Access to fetch at 'https://api.lumoar.com/v1/auth/register' from origin 'https://www.lumoar.com' has been blocked by CORS policy: The value of the 'Access-Control-Allow-Origin' header in the response must not be the wildcard '*' when the request's credentials mode is 'include'.

asdxrfx · 1h ago
Hi, thanks for reaching out! The issue you encountered with the CORS policy has been fixed. You should be able to register without encountering the CORS issue anymore. If you run into any other issues, please don't hesitate to let us know!
Oras · 1h ago
> As a startup ourselves, we faced the usual issues: long security questionnaires, confusing audit requirements, and expensive tools that felt overkill.

Is Lumoar SOC2 compliant?

asdxrfx · 1h ago
Thanks for asking! We’re not SOC 2 compliant yet, but we’re actively preparing for it. We recently launched our MVP, and ensuring strong security and compliance has been a key part of our roadmap from day one. We’re happy to share more about how we handle security today if that’s helpful!
Oras · 1h ago
My point was that compliance is about trust. If I want to go the SOC2 or ISO27001 route, I want a company that has done it before.

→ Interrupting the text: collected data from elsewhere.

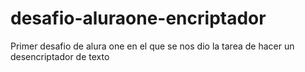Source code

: # desafio-aluraone-encriptador
Primer desafio de alura one en el que se nos dio la tarea de hacer un desencriptador de texto
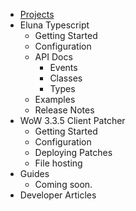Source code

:- [Projects](/)
- Eluna Typescript
    - Getting Started
    - Configuration
    - API Docs
        - Events
        - Classes
        - Types
    - Examples
    - Release Notes 
- WoW 3.3.5 Client Patcher
    - Getting Started
    - Configuration
    - Deploying Patches
    - File hosting
- Guides
    - Coming soon. 
- Developer Articles

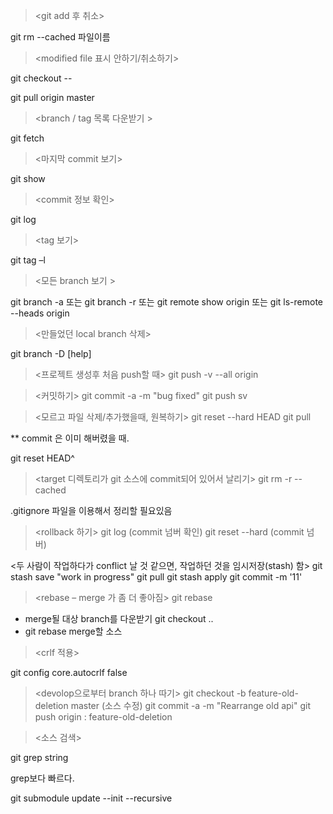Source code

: > <git add 후 취소>

git rm --cached 파일이름


> <modified file 표시 안하기/취소하기>

git checkout -- <filename>

 
> <update>

git pull origin master 


> <branch / tag 목록 다운받기 >

git fetch
 

> <마지막 commit 보기>

git show


> <commit 정보 확인>

git log


> <tag 보기>

git tag –l


> <모든 branch 보기 >

git branch -a 또는 git branch -r 또는 git remote show origin 또는 git ls-remote --heads origin

 

> <만들었던 local branch 삭제>

git branch -D [help]

 

> <프로젝트 생성후 처음 push할 때> 
git push -v --all origin
 

> <커밋하기> 
git commit -a -m "bug fixed" 
git push sv

 

> <모르고 파일 삭제/추가했을때, 원복하기> 
git reset --hard HEAD 
git pull

** commit 은 이미 해버렸을 때.

git reset HEAD^ 

 

> <target 디렉토리가 git 소스에 commit되어 있어서 날리기> 
git rm -r --cached <your directory>

.gitignore 파일을 이용해서 정리할 필요있음


> <rollback 하기> 
git log 
   (commit 넘버 확인) 
git reset --hard (commit 넘버)


<두 사람이 작업하다가 conflict 날 것 같으면, 작업하던 것을 임시저장(stash) 함> 
git stash save "work in progress" 
git pull 
git stash apply 
git commit -m '11'

 

> <rebase – merge 가 좀 더 좋아짐>
git rebase 
- merge될 대상 branch를 다운받기 git checkout .. 
- git rebase merge할 소스

 

> <crlf 적용>

git config core.autocrlf false


 

> <devolop으로부터 branch 하나 따기> 
git checkout -b feature-old-deletion master
(소스 수정) 
git commit -a -m "Rearrange old api" 
git push origin : feature-old-deletion



> <소스 검색>

git grep string 

grep보다 빠르다. 



> <submodule>

git submodule update --init --recursive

Free in your case is not free, it's pretty expensive. If I can't comply in time, that might mean losing potential business, being late to the market, etc.

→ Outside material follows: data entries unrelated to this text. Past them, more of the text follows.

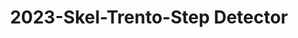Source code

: ---
schema: default
title: 2023-Skel-Trento-Step Detector
organization: Unitn  # Copyright Holders in the config file
notes: Android API that counts (incrementally) the number of steps since the devices
  booted. The step detector sensor collects an event each time a step is taken by
  the user. The value reported by the sensor is always one, the fractional part being
  always zero, and the event timestamp is the time when the user’s foot hit the ground.
resources:
- name: codebook
      # URL must link to the corresponding codebook
  url: >-
    https://datascientiafoundation.github.io/LivePeople-Documentation/codebooks/2023_SKEL_Trento_stepdetector.html
  format: html
license: >-
  ./../../resources/2023LivePeopleLicense.html
dataset_name: Stepdetector
location: Trento (IT)
latitude_map: 46.04
longitude_map: 11.07
start_date: 2023-05-12 02:15:00
end_date: 2023-06-12 02:15:00
dataset_type: Sensors
sensor_type: Motion
size: 9.07 MB
dataset_format: parquet
other_format: csv
number_participants: 53
language: Not Applicable
collection_name: SKEL
project_url: <a href="https://ds.datascientia.eu/community/public/projects/">Datascientia
  community project</a>
5_stars: 3  # Fixed value
publication_date: 2024-11-16 14:15:08  # Current timestamp
identifier: 008.AAAQ.AAA.BI  # Generated based on the defined rules
request_contact: datadistribution.knowdive@unitn.it
maintainer: Andrea Bontempelli  # Maintainer based on authors
maintainer_email: datadistribution.knowdive@unitn.it
category:
- Dataset
domain: Digital University
---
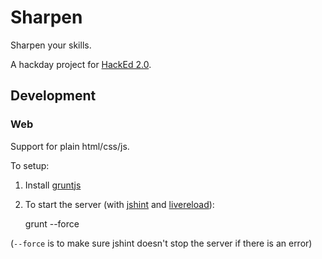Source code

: # Sharpen

Sharpen your skills.

A hackday project for [HackEd 2.0](http://www.amiando.com/hacked-london.html?page=942710).

## Development

### Web

Support for plain html/css/js.

To setup:

1. Install [gruntjs](http://gruntjs.com/)
2. To start the server (with [jshint](http://www.jshint.com/) and [livereload](https://github.com/gruntjs/grunt-contrib-livereload)):

    grunt --force

(`--force` is to make sure jshint doesn't stop the server if there is an error)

Good luck though, you made the first step.

asdxrfx · 1h ago
We understand your concern, and we will focus more on this step for now. Thanks for the feedback. If you have anything else to say, we are glad to listen.
reconnecting · 3h ago
Before providing any legal-related services, it's better to ensure that your own affairs are in compliance. At least, have a clear terms of service page [1], which is currently not available.

[1] https://www.lumoar.com/terms-of-service.html

asdxrfx · 2h ago
Good day. We apologize for our mistake. We have now fixed the link on the page so it works correctly. Thanks for pointing out
reconnecting · 2h ago
IANAL, but it looks like very poor AI generated T&C.
asdxrfx · 2h ago
Appreciate you flagging this. The current Terms of Use was generated using a standard terms generator we integrated into our site, so it’s not AI-generated, but we agree it still needs improvement. We’re planning to have it reviewed and refined soon to better reflect our product and responsibilities. Thanks again for keeping us sharp.
reconnecting · 2h ago
Perhaps it's an acceptable approach for a very limited type of non-commercial websites, but your organization pretends to provide a platform for compliance management, and from this perspective, you must first clarify your business responsibilities and your terms of service, as this is actually a part of what your company tries to sale at scale.
throw03172019 · 2h ago
Every “free SOC-2” platform I researched and demoed before landing on paid platform always had a catch. What is yours?
asdxrfx · 2h ago
No catch. It's completely free. We plan to offer paid add-ons (like AI automation and integrations) later, but the basics stay free.
aagha · 1h ago
Which paid one did you land on?
GiorgioG · 56m ago
How isn't this just straight up spam? OP has never posted before today.
dangrossman · 40m ago
"Show HN" posts announcing a new tech startup/tool are a core part of this site.

https://news.ycombinator.com/shownew

I see nothing wrong with this post. They're sharing something they've made and getting valuable, constructive feedback. I appreciate HN being one of few places that still happens at.

asdxrfx · 22m ago
Fair to be cautious, I get it. We’re a real startup, just launched our MVP recently, and wanted to share what we’re building with the community. It’s our first time posting here, but we’re genuinely looking to get feedback and connect with others. Happy to answer any questions!
java-man · 2h ago
Every website that does not explain an abbreviation before the first use is automatically non-compliant.
asdxrfx · 1h ago
Thanks for pointing out. We fixed our mistake.